Objective
This article explains how to set up the infrastructure required for SageMaker training, focusing on provisioning AWS resources using Terraform. We'll cover setting up S3 buckets, IAM roles, VPCs, and VPC endpoints to ensure secure and efficient training workflows.
Introduction to SageMaker Training Workflows
Amazon SageMaker provides an end-to-end machine learning platform that simplifies the process of building, training, and deploying ML models. SageMaker training workflows involve:
- Data Storage: Input data stored in S3 buckets.
- Compute Resources: Provisioned securely within a VPC for training and inference.
- Model Artifacts: Saved back to S3 for further use or deployment.
- Endpoints: Securely deployed for real-time or batch inference.
Setting up the correct infrastructure is critical for scalability, security, and efficiency.
Terraform Configuration for SageMaker Infrastructure
1. S3 Buckets for Raw Data, Processed Data, and Model Artifacts
S3 buckets are essential for storing:
- Raw data: Used for preprocessing.
- Processed data: Cleaned and split data ready for training.
- Model artifacts: Output of the training job.
Example Terraform Code:
module "sagemaker_s3_bucket" {
source = "terraform-aws-modules/s3-bucket/aws"
version = "~> 4.2.1"
bucket = "${local.environment}-sagemaker-${random_string.this.result}"
attach_public_policy = true
attach_policy = true
policy = data.aws_iam_policy_document.sagemaker.json
block_public_acls = false
block_public_policy = false
ignore_public_acls = false
restrict_public_buckets = false
control_object_ownership = true
object_ownership = "ObjectWriter"
expected_bucket_owner = data.aws_caller_identity.current.account_id
server_side_encryption_configuration = {
rule = {
apply_server_side_encryption_by_default = {
sse_algorithm = "AES256"
}
}
}
tags = var.tags
}
resource "aws_s3_object" "sagemaker" {
bucket = module.sagemaker_s3_bucket.s3_bucket_id
key = "${local.sagemaker_folders[0]}${local.csv_file_name}"
source = local.csv_source
depends_on = [aws_s3_object.sagemaker_folders]
}
resource "aws_s3_object" "sagemaker_folders" {
for_each = toset(local.sagemaker_folders)

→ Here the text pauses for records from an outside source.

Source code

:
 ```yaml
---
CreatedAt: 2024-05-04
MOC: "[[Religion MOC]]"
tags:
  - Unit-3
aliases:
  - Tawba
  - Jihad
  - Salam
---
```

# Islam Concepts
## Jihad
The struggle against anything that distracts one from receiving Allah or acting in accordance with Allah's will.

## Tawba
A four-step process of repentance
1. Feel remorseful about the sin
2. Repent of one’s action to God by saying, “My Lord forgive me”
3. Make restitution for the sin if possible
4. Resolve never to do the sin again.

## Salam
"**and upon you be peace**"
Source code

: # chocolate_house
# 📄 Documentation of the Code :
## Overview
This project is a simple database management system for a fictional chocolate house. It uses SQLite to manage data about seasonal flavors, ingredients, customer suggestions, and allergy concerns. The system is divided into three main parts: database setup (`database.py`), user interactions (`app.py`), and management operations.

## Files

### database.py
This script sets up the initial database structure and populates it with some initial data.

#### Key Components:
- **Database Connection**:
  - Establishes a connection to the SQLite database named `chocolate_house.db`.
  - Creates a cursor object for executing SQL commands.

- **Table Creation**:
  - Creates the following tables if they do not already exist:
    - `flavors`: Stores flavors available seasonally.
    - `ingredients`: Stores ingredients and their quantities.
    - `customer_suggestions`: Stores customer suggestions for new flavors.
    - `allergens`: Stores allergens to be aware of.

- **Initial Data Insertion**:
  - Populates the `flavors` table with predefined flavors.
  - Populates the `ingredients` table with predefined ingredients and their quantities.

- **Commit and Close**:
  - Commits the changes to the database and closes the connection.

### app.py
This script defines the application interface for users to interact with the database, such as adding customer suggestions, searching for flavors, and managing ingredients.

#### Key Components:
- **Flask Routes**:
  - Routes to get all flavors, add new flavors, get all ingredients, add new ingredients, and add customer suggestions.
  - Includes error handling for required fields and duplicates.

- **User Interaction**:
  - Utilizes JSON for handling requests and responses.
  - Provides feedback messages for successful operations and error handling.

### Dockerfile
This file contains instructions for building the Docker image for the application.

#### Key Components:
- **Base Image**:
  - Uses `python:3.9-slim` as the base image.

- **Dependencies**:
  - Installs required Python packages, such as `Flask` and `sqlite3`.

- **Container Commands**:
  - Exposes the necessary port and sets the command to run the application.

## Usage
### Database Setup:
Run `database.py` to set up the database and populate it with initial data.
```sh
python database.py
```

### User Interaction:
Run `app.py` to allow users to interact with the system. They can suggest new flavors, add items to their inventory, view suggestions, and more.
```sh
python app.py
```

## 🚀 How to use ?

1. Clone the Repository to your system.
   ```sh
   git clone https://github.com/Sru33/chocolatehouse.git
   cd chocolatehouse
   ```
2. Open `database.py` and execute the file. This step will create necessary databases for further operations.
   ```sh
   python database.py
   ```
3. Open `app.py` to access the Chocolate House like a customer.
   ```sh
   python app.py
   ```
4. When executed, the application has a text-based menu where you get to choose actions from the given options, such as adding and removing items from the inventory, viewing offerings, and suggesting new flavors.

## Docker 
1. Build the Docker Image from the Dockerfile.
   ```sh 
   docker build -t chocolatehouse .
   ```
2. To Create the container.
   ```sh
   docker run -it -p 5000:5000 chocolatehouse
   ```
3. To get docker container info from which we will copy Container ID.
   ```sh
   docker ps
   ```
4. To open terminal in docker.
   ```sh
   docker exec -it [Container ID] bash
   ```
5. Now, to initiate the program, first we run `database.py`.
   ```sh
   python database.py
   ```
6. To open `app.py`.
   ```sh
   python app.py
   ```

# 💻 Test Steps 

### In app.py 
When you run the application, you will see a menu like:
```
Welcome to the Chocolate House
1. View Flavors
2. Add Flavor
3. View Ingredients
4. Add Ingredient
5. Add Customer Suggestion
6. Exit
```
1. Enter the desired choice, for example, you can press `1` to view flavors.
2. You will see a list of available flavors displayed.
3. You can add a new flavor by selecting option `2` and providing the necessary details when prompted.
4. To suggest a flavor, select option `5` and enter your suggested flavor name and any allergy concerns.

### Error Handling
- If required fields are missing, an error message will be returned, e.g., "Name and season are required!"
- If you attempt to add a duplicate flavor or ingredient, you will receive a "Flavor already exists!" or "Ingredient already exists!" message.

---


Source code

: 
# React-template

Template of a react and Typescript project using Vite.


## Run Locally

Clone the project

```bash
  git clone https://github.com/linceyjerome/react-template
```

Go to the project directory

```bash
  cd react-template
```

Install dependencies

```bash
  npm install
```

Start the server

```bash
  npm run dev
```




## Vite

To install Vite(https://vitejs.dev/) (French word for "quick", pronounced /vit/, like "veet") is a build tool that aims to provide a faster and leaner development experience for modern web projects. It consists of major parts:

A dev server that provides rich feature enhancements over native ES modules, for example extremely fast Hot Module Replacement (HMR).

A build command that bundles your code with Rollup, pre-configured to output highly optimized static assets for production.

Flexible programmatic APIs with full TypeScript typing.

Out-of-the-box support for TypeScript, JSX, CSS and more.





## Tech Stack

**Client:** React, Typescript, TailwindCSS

bucket = module.sagemaker_s3_bucket.s3_bucket_id
key = each.key
source = "/dev/null"
}
2. IAM Roles and Policies for SageMaker Execution
SageMaker requires IAM roles with permissions to access S3 and other AWS resources. These roles ensure secure and authorized access.
Example Terraform Code:
resource "aws_iam_role" "sagemaker_execution_role" {
name = "${var.environment}_sagemaker_execution_role"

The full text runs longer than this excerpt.